7. Input and Output

There are several ways to present the output of a program; data can be printed in a human-readable form, or written to a file for future use.

Which methods you can to use to output data in Python?

  • expression statements in interactive mode
  • print function and derivative functions
  • io.TextIOBase.write method of file objects
  • the standard output file can be referenced as sys.stdout

Which methods you can use to format output data in Python?

  • f-strings, begin a string with f or F before the opening quotation mark or triple quotation mark. Inside this string, you can write a Python expression between { and } characters that can refer to variables or literal values.
year = 2016
event = 'Referendum'
print(f'Results of the {year} {event}' 'Results of the 2016 Referendum')
# Results of the 2016 ReferendumResults of the 2016 Referendum
  • The str.format method of strings requires more manual effort. You’ll still use { and } to mark where a variable will be substituted and can provide detailed formatting directives, but you’ll also need to provide the information to be formatted. In the following code block there are two examples of how to format variables:
yes_votes = 42_572_654
total_votes = 85_705_149
percentage = yes_votes / total_votes
# 42572654 YES votes  49.67%'), yes_votes padded, percentage 2 decimal places
print("{:-9} YES votes  {:2.2%}".format(yes_votes, percentage))
  • Finally, you can do all the string handling yourself by using string slicing and concatenation operations to create any layout you can imagine. The string type has some methods that perform useful operations for padding strings to a given column width.

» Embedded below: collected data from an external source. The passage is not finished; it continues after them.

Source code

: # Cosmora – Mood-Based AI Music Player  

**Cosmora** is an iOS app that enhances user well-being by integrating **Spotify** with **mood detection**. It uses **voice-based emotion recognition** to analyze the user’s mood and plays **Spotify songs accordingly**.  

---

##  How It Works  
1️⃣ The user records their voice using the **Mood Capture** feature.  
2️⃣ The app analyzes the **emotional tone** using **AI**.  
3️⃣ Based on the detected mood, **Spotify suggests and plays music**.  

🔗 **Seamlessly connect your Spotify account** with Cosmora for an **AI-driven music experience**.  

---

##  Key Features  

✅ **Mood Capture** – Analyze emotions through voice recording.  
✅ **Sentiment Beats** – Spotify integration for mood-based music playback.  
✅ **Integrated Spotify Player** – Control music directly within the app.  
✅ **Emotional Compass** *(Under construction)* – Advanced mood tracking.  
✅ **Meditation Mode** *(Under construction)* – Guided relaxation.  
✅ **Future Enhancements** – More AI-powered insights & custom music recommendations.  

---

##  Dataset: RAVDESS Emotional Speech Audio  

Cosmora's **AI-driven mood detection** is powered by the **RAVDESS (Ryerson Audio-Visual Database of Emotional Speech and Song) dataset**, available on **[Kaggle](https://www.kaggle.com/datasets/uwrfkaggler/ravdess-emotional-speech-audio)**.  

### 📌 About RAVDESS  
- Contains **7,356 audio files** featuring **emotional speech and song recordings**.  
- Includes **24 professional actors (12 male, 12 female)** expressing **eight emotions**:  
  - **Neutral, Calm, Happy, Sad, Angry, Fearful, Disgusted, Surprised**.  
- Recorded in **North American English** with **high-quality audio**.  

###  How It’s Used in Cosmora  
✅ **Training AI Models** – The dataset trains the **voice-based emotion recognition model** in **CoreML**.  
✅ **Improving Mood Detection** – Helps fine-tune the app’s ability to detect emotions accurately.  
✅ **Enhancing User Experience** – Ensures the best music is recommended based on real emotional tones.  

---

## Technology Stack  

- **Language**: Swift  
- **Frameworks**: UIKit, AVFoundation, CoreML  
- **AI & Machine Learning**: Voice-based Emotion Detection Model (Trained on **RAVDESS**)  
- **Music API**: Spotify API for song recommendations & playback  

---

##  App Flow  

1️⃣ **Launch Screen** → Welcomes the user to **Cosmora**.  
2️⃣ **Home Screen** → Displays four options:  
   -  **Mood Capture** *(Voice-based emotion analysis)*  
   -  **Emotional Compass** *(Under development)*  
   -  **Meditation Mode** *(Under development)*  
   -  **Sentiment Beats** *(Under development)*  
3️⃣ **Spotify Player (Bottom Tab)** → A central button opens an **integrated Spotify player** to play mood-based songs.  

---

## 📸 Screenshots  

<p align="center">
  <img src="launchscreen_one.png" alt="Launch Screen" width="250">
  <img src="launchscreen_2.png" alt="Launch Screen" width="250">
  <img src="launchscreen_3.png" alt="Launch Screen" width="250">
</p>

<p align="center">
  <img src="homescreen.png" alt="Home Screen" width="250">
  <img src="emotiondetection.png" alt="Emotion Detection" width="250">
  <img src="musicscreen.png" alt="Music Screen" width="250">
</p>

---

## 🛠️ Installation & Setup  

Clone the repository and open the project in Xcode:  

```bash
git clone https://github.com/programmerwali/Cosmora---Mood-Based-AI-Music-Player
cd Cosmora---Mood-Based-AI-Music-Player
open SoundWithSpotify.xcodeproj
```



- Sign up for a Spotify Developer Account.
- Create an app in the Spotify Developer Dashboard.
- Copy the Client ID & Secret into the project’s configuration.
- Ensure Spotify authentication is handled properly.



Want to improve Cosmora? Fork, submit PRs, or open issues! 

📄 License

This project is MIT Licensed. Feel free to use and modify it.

When you don’t need fancy output but just want a quick display of some variables for debugging purposes, you can convert any value to a string with the ==repr or str== functions.

What is difference between str and repr functions?
str - human-readable; repr - unambiguous (as is) representation of the object. The str function is meant to return representations of values which are fairly human-readable, while repr is meant to generate representations which can be read by the interpreter (or will force a SyntaxError if there is no equivalent syntax).
For objects which don’t have a particular representation for human consumption, str will return the same value as repr. Many values, such as numbers or structures like lists and dictionaries, have the same representation using either function. Strings, in particular, have two distinct representations.

s = 'Hello, world.'
str(s) # 'Hello, world.'
repr(s) # "'Hello, world.'"
 
str(1/7) # '0.14285714285714285'
x = 10 * 3.25
y = 200 * 200
s = 'The value of x is ' + repr(x) + ', and y is ' + repr(y) + '...'
print(s)  # The value of x is 32.5, and y is 40000...
 
# The repr() of a string adds string quotes and backslashes:
hello = 'hello, world\n'
print(hello) # hello, world
 
hellos = repr(hello)
print(hellos) # 'hello, world\n'
 
# The argument to `repr()` (and `str()`) may be any Python object
repr((x, y, ('spam', 'eggs')))  # "(32.5, 40000, ('spam', 'eggs'))"
 

The string module contains a string.Template class that offers yet another way to substitute values into strings, using placeholders like ==$x== and replacing them with values from a dictionary, but offers much less control of the formatting.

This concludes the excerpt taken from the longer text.